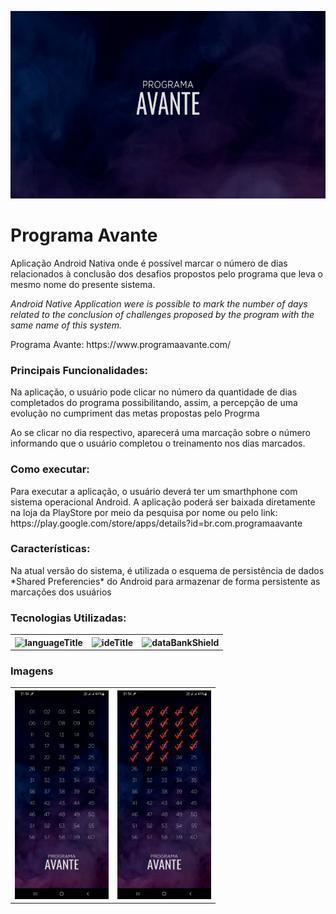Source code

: <img src="https://github.com/MatheusMartins3191/programaAvante/blob/a42f481117e1374306c1a6f1333e62316d8fe3ed/midias/recursos-graficos-play-console.png"
		 title="bannerImage" width="100%" height="300px" position="center"/>

# Programa Avante #

<p>Aplicação Android Nativa onde é possível marcar o número de dias relacionados à conclusão dos desafios propostos pelo programa que leva o mesmo nome do 
	presente sistema.</p>

*<p>Android Native Application were is possible to mark the number of days related to the conclusion of challenges proposed by the program with the same name 
	of this system.</p>*

<p>Programa Avante: https://www.programaavante.com/<p>
  
### Principais Funcionalidades: ###

<p>Na aplicação, o usuário pode clicar no número da quantidade de dias completados do programa possibilitando, assim, a 
	percepção de uma evolução no cumpriment das metas propostas pelo Progrma</p>

<p>Ao se clicar no dia respectivo, aparecerá uma marcação sobre o número informando que o usuário completou o treinamento nos dias marcados.</p>
  
### Como executar: ###

<p>Para executar a aplicação, o usuário deverá ter um smarthphone com sistema operacional Android. A aplicação poderá ser baixada diretamente na 
	loja da PlayStore por meio da pesquisa por nome ou pelo link: https://play.google.com/store/apps/details?id=br.com.programaavante</p>
   
### Características: ###

<p>Na atual versão do sistema, é utilizada o esquema de persistência de dados *Shared Preferencies* do Android para armazenar de forma persistente as 
	marcações dos usuários</p>

### Tecnologias Utilizadas: ###

<table border-style="none">
	<tr align="center" >
		<th><img src="https://img.shields.io/badge/Language-Java-red" title="languageTitle"/></th>
		<th><img src="https://img.shields.io/badge/IDE-InteliJ-blue" title="ideTitle"/></th>
		<th><img src="https://img.shields.io/badge/DataBank-SharedPreferences-green" title="dataBankShield"/>	</th>
	</tr>
</table>	

### Imagens ###

<table border-style="none">
  <tr>
    <th>
      <img src="https://github.com/MatheusMartins3191/programaAvante/blob/a42f481117e1374306c1a6f1333e62316d8fe3ed/midias/captura_clean.jpeg" 
					 title="imageClean" width="150px"/>
    </th>
    <th>
      <img src="https://github.com/MatheusMartins3191/programaAvante/blob/a42f481117e1374306c1a6f1333e62316d8fe3ed/midias/captura_marked.jpeg" 
					 title="imageMarked" width="150px"/>
    </th>
  </tr>
<table/>  

  
      
      

  
    

  
 
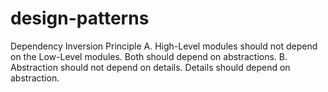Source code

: # design-patterns

Dependency Inversion Principle
A. High-Level modules should not depend on the Low-Level modules. Both should depend on abstractions.
B. Abstraction should not depend on details. Details should depend on abstraction.
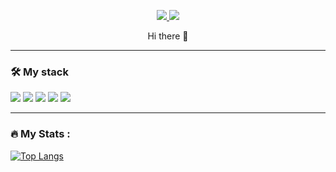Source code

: <!-- <p align="center"><img src="https://media0.giphy.com/media/l3794DzsEYKvUQNomX/200.webp?cid=ecf05e479hati8jmfg6vy00rquxvgpz8ctco6c5xcogf3n25&rid=200.webp&ct=s" width="300"/> </p> -->

<p align="center">
<a href="https://t.me/showpiecep">
  <img src="https://img.shields.io/badge/Telegram-blue?style=for-the-badge&logo=Telegram&logoColor=#26A5E4"/>
</a>
<a href="https://career.habr.com/showpiecep">
  <img src="https://img.shields.io/badge/Habr Career-blue?style=for-the-badge&logo=Habr&logoColor=#65A3BE"/>
</a>
 
</p>

<p align="center">
Hi there 👋
</p>

---

### 🛠 My stack 
<img src="https://img.shields.io/badge/Python-white?style=for-the-badge&logo=Python&logoColor=3776AB"/> <img src="https://img.shields.io/badge/PyTocrh-white?style=for-the-badge&logo=PyTorch&logoColor=EE4C2C"/> <img src="https://img.shields.io/badge/OpenCV-white?style=for-the-badge&logo=OpenCV&logoColor=5C3EE8"/> <img src="https://img.shields.io/badge/PyQt5-white?style=for-the-badge&logo=Qt&logoColor=#41CD52"/> <img src="https://img.shields.io/badge/Git-white?style=for-the-badge&logo=Git&logoColor=#F05032"/>

---

### :fire: My Stats :

[![Top Langs](https://github-readme-stats.vercel.app/api/top-langs/?username=showpiecep&layout=compact)](https://github.com/anuraghazra/github-readme-stats)
<!--
**showpicep/showpicep** is a ✨ _special_ ✨ repository because its `README.md` (this file) appears on your GitHub profile.

Here are some ideas to get you started:

- 🔭 I’m currently working on ...
- 🌱 I’m currently learning ...
- 👯 I’m looking to collaborate on ...
- 🤔 I’m looking for help with ...
- 💬 Ask me about ...
- 📫 How to reach me: ...
- 😄 Pronouns: ...
- ⚡ Fun fact: ...
-->
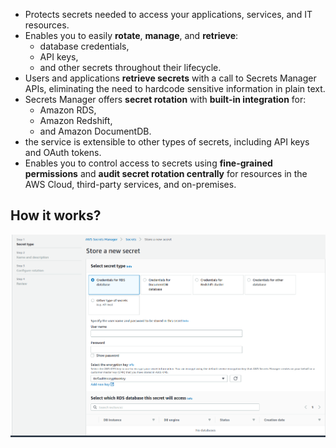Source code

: * Protects secrets needed to access your applications, services, and IT resources. 
* Enables you to easily **rotate**, **manage**, and **retrieve**:
  * database credentials, 
  * API keys, 
  * and other secrets throughout their lifecycle. 
* Users and applications **retrieve secrets** with a call to Secrets Manager APIs, eliminating the need to hardcode sensitive information in plain text. 
* Secrets Manager offers **secret rotation** with **built-in integration** for:
  * Amazon RDS, 
  * Amazon Redshift, 
  * and Amazon DocumentDB.
* the service is extensible to other types of secrets, including API keys and OAuth tokens. 
* Enables you to control access to secrets using **fine-grained permissions** and **audit secret rotation centrally** for resources in the AWS Cloud, third-party services, and on-premises.

## How it works?
![images/secretsmanager/secretsmanager1.png](static/images/secretsmanager/secretsmanager1.png)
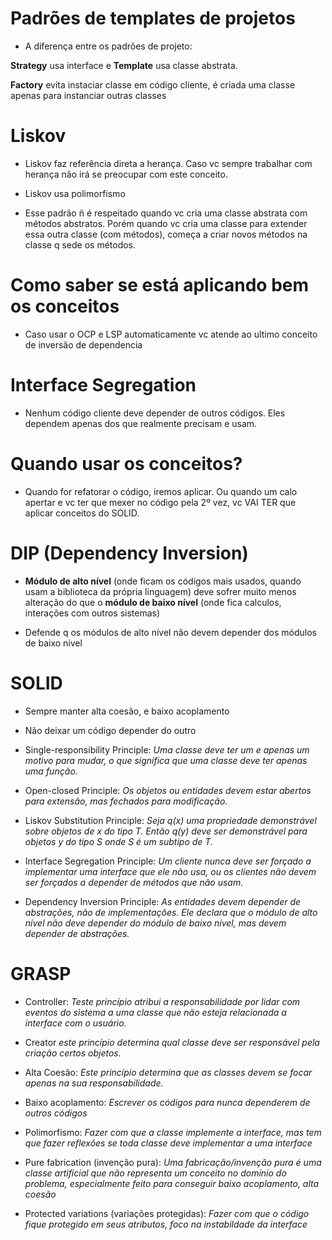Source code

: # Padrões de templates de projetos

- A diferença entre os padrões de projeto: 

**Strategy** usa interface e **Template** usa classe abstrata. 

**Factory** evita instaciar classe em código cliente, é criada uma classe apenas para instanciar outras classes

# Liskov

- Liskov faz referência direta a herança. Caso vc sempre trabalhar com herança não irá se preocupar com este conceito. 

- Liskov usa polimorfismo

- Esse padrão ñ é respeitado quando vc cria uma classe abstrata com métodos abstratos. Porém quando vc cria uma classe para extender essa outra classe (com métodos), começa a criar novos métodos na classe q sede os métodos.

# Como saber se está aplicando bem os conceitos

- Caso usar o OCP e LSP automaticamente vc atende ao ultimo conceito de inversão de dependencia

# Interface Segregation

- Nenhum código cliente deve depender de outros códigos. Eles dependem apenas dos que realmente precisam e usam.

# Quando usar os conceitos?

- Quando for refatorar o código, iremos aplicar. Ou quando um calo apertar e vc ter que mexer no código pela 2º vez, vc VAI TER que aplicar conceitos do SOLID. 

# DIP (Dependency Inversion)

- **Módulo de alto nível** (onde ficam os códigos mais usados, quando usam a biblioteca da própria linguagem) deve sofrer muito menos alteração do que o **módulo de baixo nível** (onde fica calculos, interações com outros sistemas)

- Defende q os módulos de alto nível não devem depender dos módulos de baixo nível





















# SOLID

- Sempre manter alta coesão, e baixo acoplamento

- Não deixar um código depender do outro

- Single-responsibility Principle: *Uma classe deve ter um e apenas um motivo para mudar, o que significa que uma classe deve ter apenas uma função.*

- Open-closed Principle: *Os objetos ou entidades devem estar abertos para extensão, mas fechados para modificação.*

- Liskov Substitution Principle: *Seja q(x) uma propriedade demonstrável sobre objetos de x do tipo T. Então q(y) deve ser demonstrável para objetos y do tipo S onde S é um subtipo de T.*

- Interface Segregation Principle: *Um cliente nunca deve ser forçado a implementar uma interface que ele não usa, ou os clientes não devem ser forçados a depender de métodos que não usam.*

- Dependency Inversion Principle: *As entidades devem depender de abstrações, não de implementações. Ele declara que o módulo de alto nível não deve depender do módulo de baixo nível, mas devem depender de abstrações.*

# GRASP

- Controller: *Teste princípio atribui a responsabilidade por lidar com eventos do sistema a uma classe que não esteja relacionada a interface com o usuário.*

- Creator *este princípio determina qual classe deve ser responsável pela criação certos objetos.*

- Alta Coesão: *Este princípio determina que as classes devem se focar apenas na sua responsabilidade.*

- Baixo acoplamento: *Escrever os códigos para nunca dependerem de outros códigos*

- Polimorfismo: *Fazer com que a classe implemente a interface, mas tem que fazer reflexões se toda classe deve implementar a uma interface*

- Pure fabrication (invenção pura): *Uma fabricação/invenção pura é uma classe artificial que não representa um conceito no domínio do problema, especialmente feito para conseguir baixo acoplamento, alta coesão*

- Protected variations (variações protegidas): *Fazer com que o código fique protegido em seus atributos, foco na instabildade da interface*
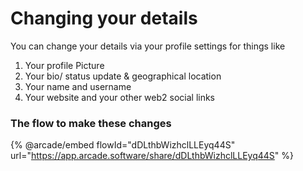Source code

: # Changing your details

You can change your details via your profile settings for things like

1. Your profile Picture
2. Your bio/ status update & geographical location
3. Your name and username&#x20;
4. Your website and your other web2 social links

### The flow to make these changes

{% @arcade/embed flowId="dDLthbWizhclLLEyq44S" url="https://app.arcade.software/share/dDLthbWizhclLLEyq44S" %}
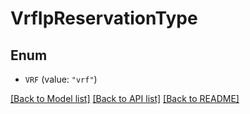 # VrfIpReservationType

## Enum


* `VRF` (value: `"vrf"`)


[[Back to Model list]](../README.md#documentation-for-models) [[Back to API list]](../README.md#documentation-for-api-endpoints) [[Back to README]](../README.md)


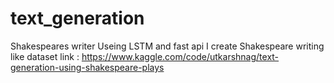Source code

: # text_generation
 Shakespeares writer
 Useing LSTM and fast api I create  Shakespeare writing like 
 dataset link : https://www.kaggle.com/code/utkarshnag/text-generation-using-shakespeare-plays
 
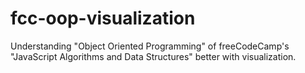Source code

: # fcc-oop-visualization
Understanding "Object Oriented Programming" of freeCodeCamp's "JavaScript Algorithms and Data Structures" better with visualization.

_Exercise details:_ Without any picture, return exactly the lines of the records above from the first through the line that contains "# Programa Avante #".

_Answer box:_
Source code

: <img src="https://github.com/MatheusMartins3191/programaAvante/blob/a42f481117e1374306c1a6f1333e62316d8fe3ed/midias/recursos-graficos-play-console.png"
		 title="bannerImage" width="100%" height="300px" position="center"/>

# Programa Avante #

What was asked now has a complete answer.